En réponse aux mesures prises contre les délégations des trois mouvances politiques qui étaient à Maputo sur invitation du président en exercice du Mozambique et du chef de l’équipe de médiation, Joachim Chissano, la SADC brandit des mesures plus contraignantes. Considérées comme une déclaration de guerre de fait, ces mesures qui font fi des droits de l’homme ont provoqué des réunions informelles des parties africaines concernées, notamment des pays membres de la SADC qui n’écartent pas comme réplique, la fermeture de l’espace aérien de la SADC aux avions de la compagnie nationale aérienne. Par conséquent, Air Madagascar pourrait devoir suspendre tous les vols à destination des pays de la SADC, dont l’Afrique du Sud, Maurice, le Mozambique, la Zambie et les autres tel l’Angola, le Swaziland… Comme les vols directs pour l’Europe passent par l’espace aérien de quelques pays de la SADC, les vols notamment vers l’Europe peuvent subir les conséquences d’une telle mesure de rétorsion de la part de la SADC.

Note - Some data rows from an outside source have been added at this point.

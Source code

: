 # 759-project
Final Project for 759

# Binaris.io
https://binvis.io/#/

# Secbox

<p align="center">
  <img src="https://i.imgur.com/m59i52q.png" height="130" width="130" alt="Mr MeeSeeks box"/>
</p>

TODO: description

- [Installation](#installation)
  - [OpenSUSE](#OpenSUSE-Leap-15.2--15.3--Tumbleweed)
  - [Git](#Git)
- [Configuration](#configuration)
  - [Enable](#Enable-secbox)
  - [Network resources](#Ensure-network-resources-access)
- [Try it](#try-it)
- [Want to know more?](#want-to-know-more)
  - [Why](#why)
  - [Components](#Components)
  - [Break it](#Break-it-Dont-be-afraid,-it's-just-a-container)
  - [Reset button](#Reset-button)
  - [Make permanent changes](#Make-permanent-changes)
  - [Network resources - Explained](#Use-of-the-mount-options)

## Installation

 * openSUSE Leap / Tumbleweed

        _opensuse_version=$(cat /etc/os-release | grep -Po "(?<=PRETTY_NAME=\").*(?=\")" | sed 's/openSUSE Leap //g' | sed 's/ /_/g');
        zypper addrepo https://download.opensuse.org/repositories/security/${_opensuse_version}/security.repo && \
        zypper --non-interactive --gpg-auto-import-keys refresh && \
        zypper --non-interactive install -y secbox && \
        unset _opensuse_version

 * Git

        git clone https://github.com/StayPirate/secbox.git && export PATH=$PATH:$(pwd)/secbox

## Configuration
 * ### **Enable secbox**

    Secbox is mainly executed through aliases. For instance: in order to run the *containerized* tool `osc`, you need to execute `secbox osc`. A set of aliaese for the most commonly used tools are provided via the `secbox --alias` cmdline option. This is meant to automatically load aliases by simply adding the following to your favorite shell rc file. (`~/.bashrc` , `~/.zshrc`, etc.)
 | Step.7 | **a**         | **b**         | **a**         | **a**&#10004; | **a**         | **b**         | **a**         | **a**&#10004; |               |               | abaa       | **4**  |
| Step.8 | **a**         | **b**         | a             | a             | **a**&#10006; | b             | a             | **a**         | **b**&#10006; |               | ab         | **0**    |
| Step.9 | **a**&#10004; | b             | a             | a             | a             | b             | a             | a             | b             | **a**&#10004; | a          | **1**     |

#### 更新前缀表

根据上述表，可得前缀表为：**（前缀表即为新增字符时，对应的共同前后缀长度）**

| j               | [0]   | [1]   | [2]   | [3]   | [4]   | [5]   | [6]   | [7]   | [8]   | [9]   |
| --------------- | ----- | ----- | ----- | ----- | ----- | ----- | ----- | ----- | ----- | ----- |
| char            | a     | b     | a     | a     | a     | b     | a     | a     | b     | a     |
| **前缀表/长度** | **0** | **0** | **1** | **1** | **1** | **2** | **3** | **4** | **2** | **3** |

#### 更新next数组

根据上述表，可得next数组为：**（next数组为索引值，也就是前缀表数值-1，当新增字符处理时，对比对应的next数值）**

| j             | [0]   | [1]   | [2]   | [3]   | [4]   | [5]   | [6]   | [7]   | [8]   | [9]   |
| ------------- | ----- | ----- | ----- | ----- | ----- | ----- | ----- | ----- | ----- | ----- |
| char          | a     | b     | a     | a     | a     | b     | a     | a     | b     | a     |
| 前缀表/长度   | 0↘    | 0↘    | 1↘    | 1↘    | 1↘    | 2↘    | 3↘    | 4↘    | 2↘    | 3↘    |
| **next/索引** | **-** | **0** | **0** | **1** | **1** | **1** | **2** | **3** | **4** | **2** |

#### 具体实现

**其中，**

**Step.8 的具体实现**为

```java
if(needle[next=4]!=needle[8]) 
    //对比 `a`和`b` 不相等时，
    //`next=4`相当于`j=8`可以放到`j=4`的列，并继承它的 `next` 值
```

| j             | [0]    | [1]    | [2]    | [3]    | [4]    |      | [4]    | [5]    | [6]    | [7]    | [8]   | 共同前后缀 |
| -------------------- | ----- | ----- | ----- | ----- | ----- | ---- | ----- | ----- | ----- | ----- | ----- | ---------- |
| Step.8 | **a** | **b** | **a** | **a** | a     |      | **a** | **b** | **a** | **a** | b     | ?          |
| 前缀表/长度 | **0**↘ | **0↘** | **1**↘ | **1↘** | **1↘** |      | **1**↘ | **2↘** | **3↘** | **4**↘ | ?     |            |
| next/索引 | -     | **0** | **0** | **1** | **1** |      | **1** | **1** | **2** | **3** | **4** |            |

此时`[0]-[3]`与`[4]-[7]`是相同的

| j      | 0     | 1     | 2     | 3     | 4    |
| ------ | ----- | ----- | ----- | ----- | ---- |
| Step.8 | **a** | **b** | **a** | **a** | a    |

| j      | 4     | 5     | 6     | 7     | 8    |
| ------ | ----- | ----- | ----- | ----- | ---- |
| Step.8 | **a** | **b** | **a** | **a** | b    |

Pour l’instant cette fermeture de l’espace n’est pas encore effective. Le ministère malgache des Transports et la compagnie aérienne Air Madagascar déclarent ce 14 décembre, ne pas être informés d’une telle mesure.
En tout cas, une telle sanction ne pourrait que nuire à Air Madagascar et aux entreprises partenaires tel Sofitrans.